The flowers of Crocus sativus, commonly known as saffron crocus, are harvested mid- to end October but it is not easy to know in advance the precise day. The growers watch the weather and the buds closely not to miss the right time. The precious blossoms are harvested early in the morning while they are still closed. The same day the crimson red threads are extracted and left to dry. 150 crocus flowers yield one gram of dry spice.
The saffron of Navelli is highly prized for its zesty aroma and intense crimson colour and has been assigned the D.O.P (Denominazione di Origine Protetta) classification, which means a protected designation of origin and guarantees the highest quality. Only twelve local families keep the centuries-old tradition cultivating the precious flower on ten hectares. Saffron has been cultivated here since Middle Age and little has changed in its production: planting and harvesting are still done by hand.
Saffron from Abruzzo is often called “red gold” as it commands high prices. Here the producers sell a gram of dry saffron for €18 but it is not the money that drives the farmers like Dante and Stefano. It is passion and love of the local traditions that keep them tending those rows of delicate crocus flowers.

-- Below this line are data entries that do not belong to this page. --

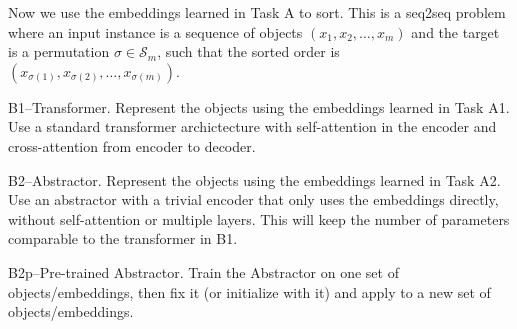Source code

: \documentclass[12pt,pdftex,noinfoline]{imsart}
\def\S{{\mathcal{S}}}
\begin{document}
Now we use the embeddings learned in Task A to sort. This is a seq2seq problem where an input instance is a sequence of objects $(x_1,x_2,\ldots, x_m)$ and the target is a permutation $\sigma \in \S_m$, such that the sorted order 
is $(x_{\sigma(1)}, x_{\sigma(2)}, \ldots, x_{\sigma(m)})$.


B1--Transformer. Represent the objects using the embeddings learned in Task A1. Use a standard transformer 
archictecture with self-attention in the encoder and cross-attention from encoder to decoder. 

B2--Abstractor. Represent the objects using the embeddings learned in Task A2. Use an abstractor 
with a trivial encoder that only uses the embeddings directly, without self-attention or multiple layers. 
This will keep the number of parameters comparable to the transformer in B1.

B2p--Pre-trained Abstractor. Train the Abstractor on one set of objects/embeddings, then fix it (or initialize with it) and apply to a new set of objects/embeddings.
\end{document}
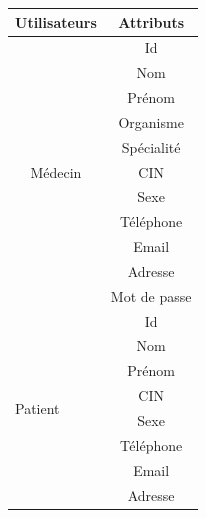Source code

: 







\begin{table}[h!]
\centering
\begin{tabular}{lc}
\hline
\multicolumn{1}{|c|}{Utilisateurs}            & \multicolumn{1}{c|}{Attributs} \\ \hline
\multicolumn{1}{c}{\multirow{11}{*}{Médecin}} & Id                             \\
\multicolumn{1}{c}{}                          & Nom                            \\
\multicolumn{1}{c}{}                          & Prénom                         \\
\multicolumn{1}{c}{}                          & Organisme                      \\
\multicolumn{1}{c}{}                          & Spécialité                     \\
\multicolumn{1}{c}{}                          & CIN                            \\
\multicolumn{1}{c}{}                          & Sexe                           \\
\multicolumn{1}{c}{}                          & Téléphone                      \\
\multicolumn{1}{c}{}                          & Email                          \\
\multicolumn{1}{c}{}                          & Adresse                        \\
\multicolumn{1}{c}{}                          & Mot de passe                   \\
\multirow{12}{*}{Patient}                     & Id                             \\
                                              & Nom                            \\
                                              & Prénom                         \\
                                              & CIN                            \\
                                              & Sexe                           \\
                                              & Téléphone                      \\
                                              & Email                          \\
                                              & Adresse                        \\

\end{tabular}
\end{table}
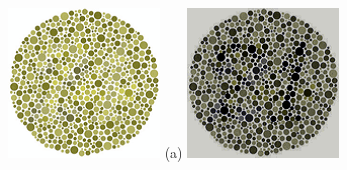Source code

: \documentclass[	12pt, Times, openright, twoside, a4paper, english, brazil]{abntex2}
\begin{document}
\begin{figure}[!htb]
\centering
{\includegraphics[width=\linewidth]{jleeoriginal.png}}
(a)
\endminipage\hfill
{}
\centering
{\includegraphics[width=\linewidth]{jleecomequalizacao.png}}

\end{figure}
\end{document}
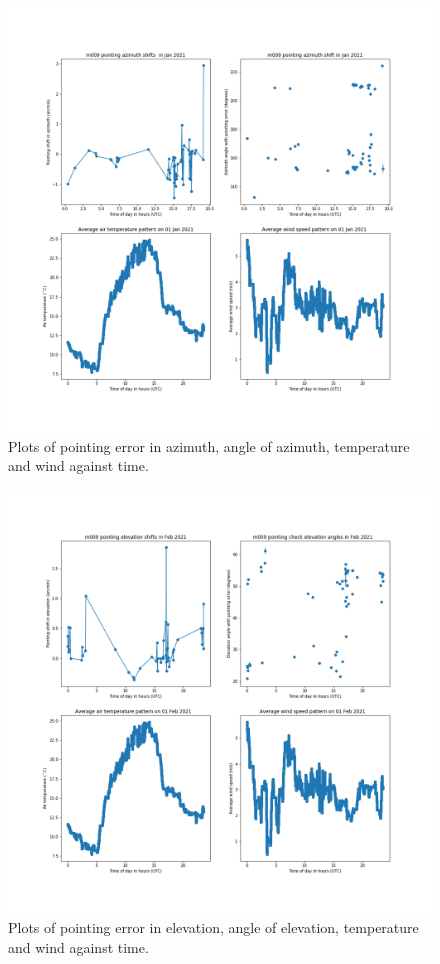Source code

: \documentclass{article}
\begin{document}
\begin{figure}[H]
	\centering
	\includegraphics[scale=0.45]{m009_azim_Jan.png}
	
	\caption{Plots of pointing error in azimuth, angle of azimuth, temperature and wind against time.}
	\label{fig:m009AzimJan}
\end{figure}

\begin{figure}[H]
	\centering
	\includegraphics[scale=0.45]{m009_elev_Feb.png}
	
	\caption{Plots of pointing error in elevation, angle of elevation, temperature and wind against time.}
	\label{fig:m009ElevFeb}
\end{figure}
\end{document}
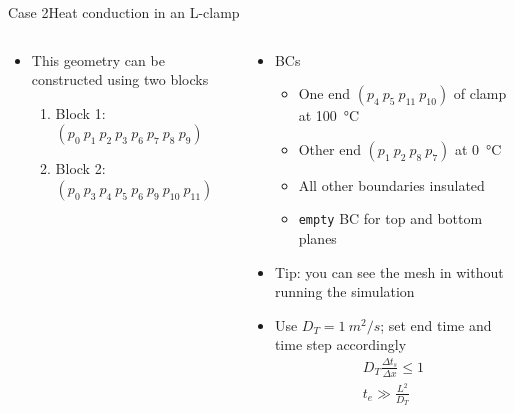 \begin{frame}{Case 2}{Heat conduction in an L-clamp}
\begin{columns}
\begin{column}{0.5\linewidth}
\begin{figure}
            \end{figure}
            \begin{itemize}
                \item This geometry can be constructed using two blocks
                \begin{enumerate}
                    \item Block 1: $(p_0 ~ p_1 ~ p_2 ~ p_3 ~ p_6 ~ p_7 ~ p_8 ~ p_9)$
                    \item Block 2: $(p_0 ~ p_3 ~ p_4 ~ p_5 ~ p_6 ~ p_9 ~ p_{10} ~ p_{11})$
                \end{enumerate}
            \end{itemize}
        \end{column}
        \begin{column}{0.5\linewidth}
            \begin{itemize}
                \item BCs
                \begin{itemize}
                    \item One end $(p_4 ~ p_5 ~ p_{11} ~ p_{10})$ of clamp at \qty{100}{\degreeCelsius}
                    \item Other end $(p_1 ~ p_2 ~ p_8 ~ p_7)$ at \qty{0}{\degreeCelsius}
                    \item All other boundaries insulated
                    \item \texttt{empty} BC for top and bottom planes
                \end{itemize}
	            \item Tip: you can see the mesh in \paraview{} without running the simulation
                \item Use $D_T=\qty{1}{m^2/s}$; set end time and time step accordingly
                \begin{gather*}
                    D_T \frac{\Delta t_s}{\Delta x} \le 1\\
                    t_e \gg \frac{L^2}{D_T}
                \end{gather*}
            \end{itemize}
        \end{column}
    \end{columns}
\end{frame}

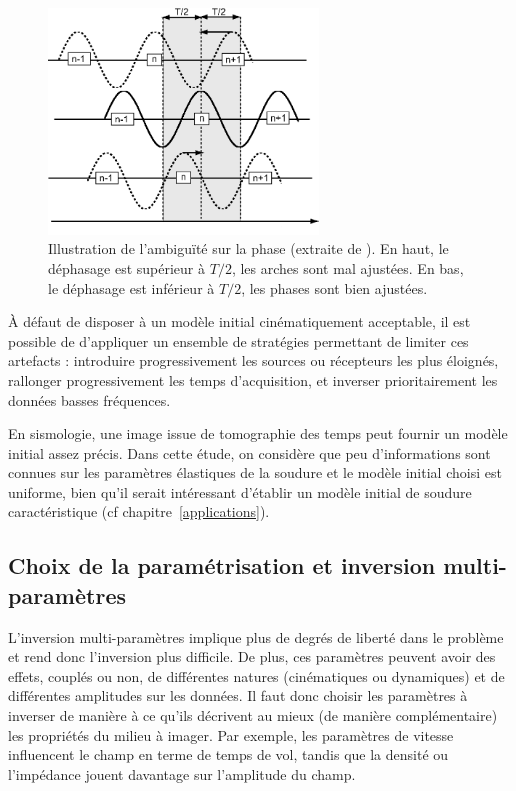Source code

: \begin{figure}[!h]
	\centering
	\includegraphics[height=6cm]{img/ambig_phase.png}
	\caption{Illustration de l'ambiguïté sur la phase (extraite de \cite{brossier_these}). En haut, le déphasage est supérieur à $T/2$, les arches sont mal ajustées. En bas, le déphasage est inférieur à $T/2$, les phases sont bien ajustées. \label{ambig_phase}}
\end{figure}

À défaut de disposer à un modèle initial cinématiquement acceptable, il est possible de d'appliquer un ensemble de stratégies permettant de limiter ces artefacts : introduire progressivement les sources ou récepteurs les plus éloignés, rallonger progressivement les temps d'acquisition, et inverser prioritairement les données basses fréquences.


En sismologie, une image issue de tomographie des temps peut fournir un modèle initial assez précis. Dans cette étude, on considère que peu d'informations sont connues sur les paramètres élastiques de la soudure et le modèle initial choisi est uniforme, bien qu'il serait intéressant d'établir un modèle initial de soudure caractéristique (cf chapitre~\ref{applications}).


\subsection{Choix de la paramétrisation et inversion multi-paramètres}
L'inversion multi-paramètres implique plus de degrés de liberté dans le problème et rend donc l'inversion plus difficile. De plus, ces paramètres peuvent avoir des effets, couplés ou non, de différentes natures (cinématiques ou dynamiques) et de différentes amplitudes sur les données. Il faut donc choisir les paramètres à inverser de manière à ce qu'ils décrivent au mieux (de manière complémentaire) les propriétés du milieu à imager. Par exemple, les paramètres de vitesse influencent le champ en terme de temps de vol, tandis que la densité ou l'impédance jouent davantage sur l'amplitude du champ.\\


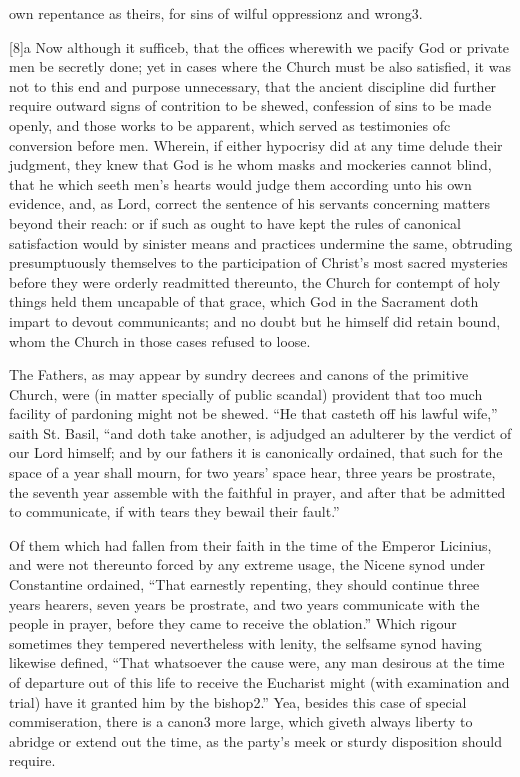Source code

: own repentance as theirs, for sins of wilful oppressionz and wrong3.


[8]a Now although it sufficeb, that the offices wherewith we pacify God or private men be secretly done; yet in cases where the Church must be also satisfied, it was not to this end and purpose unnecessary, that the ancient discipline did further require outward signs of contrition to be shewed, confession of sins to be made openly, and those works to be apparent, which served as testimonies ofc conversion before men. Wherein, if either hypocrisy did at any time delude their judgment, they knew that God is he whom masks and mockeries cannot blind, that he which seeth men’s hearts would judge them according unto his own evidence, and, as Lord, correct the sentence of his servants concerning matters beyond their reach: or if such as ought to have kept the rules of canonical satisfaction would by sinister means and practices undermine the same, obtruding presumptuously themselves to the participation of Christ’s most sacred mysteries before they were orderly readmitted thereunto, the Church for contempt of holy things held them uncapable of that grace, which God in the Sacrament doth impart to devout communicants; and no doubt but he himself did retain bound, whom the Church in those cases refused to loose.

The Fathers, as may appear by sundry decrees and canons of the primitive Church, were (in matter specially of public scandal) provident that too much facility of pardoning might not be shewed. “He that casteth off his lawful wife,” saith St. Basil, “and doth take another, is adjudged an adulterer by the verdict of our Lord himself; and by our fathers it is canonically ordained, that such for the space of a year shall mourn, for two years’ space hear, three years be prostrate,  the seventh year assemble with the faithful in prayer, and after that be admitted to communicate, if with tears they bewail their fault.”

Of them which had fallen from their faith in the time of the Emperor Licinius, and were not thereunto forced by any extreme usage, the Nicene synod under Constantine ordained, “That earnestly repenting, they should continue three years hearers, seven years be prostrate, and two years communicate with the people in prayer, before they came to receive the oblation.” Which rigour sometimes they tempered nevertheless with lenity, the selfsame synod having likewise defined, “That whatsoever the cause were, any man desirous at the time of departure out of this life to receive the Eucharist might (with examination and trial) have it granted him by the bishop2.” Yea, besides this case of special commiseration, there is a canon3 more large, which giveth always liberty to abridge or extend out the time, as the party’s meek or sturdy disposition should require.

…Dante Santavicca tells me that this year wild boar destroyed a large part of their saffron plantation, so the harvest will not be great. He gave me a small basket and I follow neat rows plucking beautiful buds and smiling, thinking that this must be one of the most beautiful jobs in the world. It is eight in the morning and the sun is slowly rising above the mountains warming up my hands. After 20 minutes of bending in half over the plants, I am starting to feel aching in my back and my smile is not so wide any more. There are still many rows to cover and thousands of flowers to pick. The harvest continues for several days as more buds pop out. Then there are hours of plucking the thin fragile stigmas. It might be a beautiful job but it is also one of the hardest, so it is worth every cent that gourmands across the globe pay for the saffron spice.
Every year, in late October, the saffron harvest festival “Le vie dello zafferano” is organised in the small village of San Pio delle Camere where visitors can taste traditional dishes made with the precious spice and participate in the harvest.